▶ _TASK TO COMPLETE_
Using the records below, locate all lines containing "this" and return them.

Dataset entries
+-------+
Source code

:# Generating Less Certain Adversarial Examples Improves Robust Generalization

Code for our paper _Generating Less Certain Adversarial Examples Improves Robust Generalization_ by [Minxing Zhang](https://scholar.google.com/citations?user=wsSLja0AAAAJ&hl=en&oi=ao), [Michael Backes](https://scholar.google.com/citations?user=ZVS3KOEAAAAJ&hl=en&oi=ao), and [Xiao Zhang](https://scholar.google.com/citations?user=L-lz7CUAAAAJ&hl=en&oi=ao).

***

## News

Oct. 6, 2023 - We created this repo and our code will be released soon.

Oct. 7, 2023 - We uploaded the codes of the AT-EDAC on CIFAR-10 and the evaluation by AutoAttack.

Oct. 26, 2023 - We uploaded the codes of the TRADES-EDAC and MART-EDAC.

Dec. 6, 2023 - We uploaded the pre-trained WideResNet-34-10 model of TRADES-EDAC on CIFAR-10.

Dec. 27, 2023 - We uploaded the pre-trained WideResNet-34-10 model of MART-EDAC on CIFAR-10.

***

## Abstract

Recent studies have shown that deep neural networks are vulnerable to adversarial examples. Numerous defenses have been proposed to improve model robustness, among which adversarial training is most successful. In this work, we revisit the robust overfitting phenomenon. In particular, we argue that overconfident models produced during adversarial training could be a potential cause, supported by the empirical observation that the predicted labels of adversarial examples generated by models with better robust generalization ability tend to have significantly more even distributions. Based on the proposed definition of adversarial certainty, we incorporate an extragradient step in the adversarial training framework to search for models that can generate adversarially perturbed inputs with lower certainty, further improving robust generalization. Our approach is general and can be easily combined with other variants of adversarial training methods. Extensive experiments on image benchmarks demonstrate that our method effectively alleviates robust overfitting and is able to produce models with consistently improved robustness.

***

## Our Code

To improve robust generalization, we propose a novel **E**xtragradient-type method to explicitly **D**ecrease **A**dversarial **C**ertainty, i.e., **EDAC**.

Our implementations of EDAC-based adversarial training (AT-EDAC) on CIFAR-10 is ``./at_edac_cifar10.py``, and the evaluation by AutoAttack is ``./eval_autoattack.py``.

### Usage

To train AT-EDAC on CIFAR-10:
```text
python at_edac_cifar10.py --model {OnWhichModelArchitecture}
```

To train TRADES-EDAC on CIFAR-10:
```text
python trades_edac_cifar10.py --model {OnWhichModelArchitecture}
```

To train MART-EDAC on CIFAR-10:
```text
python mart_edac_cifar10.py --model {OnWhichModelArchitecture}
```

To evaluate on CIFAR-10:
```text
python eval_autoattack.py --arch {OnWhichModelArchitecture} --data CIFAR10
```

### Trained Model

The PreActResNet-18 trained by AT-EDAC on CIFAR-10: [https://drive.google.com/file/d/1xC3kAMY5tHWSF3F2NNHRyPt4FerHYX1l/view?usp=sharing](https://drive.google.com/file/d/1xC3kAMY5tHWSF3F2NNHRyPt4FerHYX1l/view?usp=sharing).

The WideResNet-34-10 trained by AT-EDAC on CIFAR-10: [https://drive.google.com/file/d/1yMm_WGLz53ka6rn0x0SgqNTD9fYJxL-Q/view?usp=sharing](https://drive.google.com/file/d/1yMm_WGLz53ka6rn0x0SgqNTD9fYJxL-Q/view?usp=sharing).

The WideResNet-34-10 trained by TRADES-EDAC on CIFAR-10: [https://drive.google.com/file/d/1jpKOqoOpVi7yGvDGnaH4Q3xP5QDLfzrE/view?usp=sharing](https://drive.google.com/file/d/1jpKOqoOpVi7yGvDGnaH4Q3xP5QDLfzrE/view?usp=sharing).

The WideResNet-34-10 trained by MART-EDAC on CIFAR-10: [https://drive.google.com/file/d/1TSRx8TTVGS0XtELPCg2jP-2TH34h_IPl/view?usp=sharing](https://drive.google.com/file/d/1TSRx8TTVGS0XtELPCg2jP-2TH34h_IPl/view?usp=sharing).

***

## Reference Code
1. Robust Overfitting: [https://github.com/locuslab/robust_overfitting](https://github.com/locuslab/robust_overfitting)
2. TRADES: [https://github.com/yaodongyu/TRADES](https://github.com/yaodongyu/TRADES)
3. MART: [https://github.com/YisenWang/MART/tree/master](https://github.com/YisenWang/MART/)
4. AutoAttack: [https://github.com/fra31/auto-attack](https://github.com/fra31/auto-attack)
+-------+
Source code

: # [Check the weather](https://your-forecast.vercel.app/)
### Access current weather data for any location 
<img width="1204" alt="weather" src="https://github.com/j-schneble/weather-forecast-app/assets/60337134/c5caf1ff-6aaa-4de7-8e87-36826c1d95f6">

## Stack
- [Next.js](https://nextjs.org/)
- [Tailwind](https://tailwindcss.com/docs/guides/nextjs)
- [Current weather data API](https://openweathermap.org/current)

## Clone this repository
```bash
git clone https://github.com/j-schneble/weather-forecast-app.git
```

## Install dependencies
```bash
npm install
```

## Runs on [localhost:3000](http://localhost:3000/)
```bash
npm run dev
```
+-------+
▶ _ANSWER TO THE EXERCISE_
Oct. 6, 2023 - We created this repo and our code will be released soon.
Recent studies have shown that deep neural networks are vulnerable to adversarial examples. Numerous defenses have been proposed to improve model robustness, among which adversarial training is most successful. In this work, we revisit the robust overfitting phenomenon. In particular, we argue that overconfident models produced during adversarial training could be a potential cause, supported by the empirical observation that the predicted labels of adversarial examples generated by models with better robust generalization ability tend to have significantly more even distributions. Based on the proposed definition of adversarial certainty, we incorporate an extragradient step in the adversarial training framework to search for models that can generate adversarially perturbed inputs with lower certainty, further improving robust generalization. Our approach is general and can be easily combined with other variants of adversarial training methods. Extensive experiments on image benchmarks demonstrate that our method effectively alleviates robust overfitting and is able to produce models with consistently improved robustness.
## Clone this repository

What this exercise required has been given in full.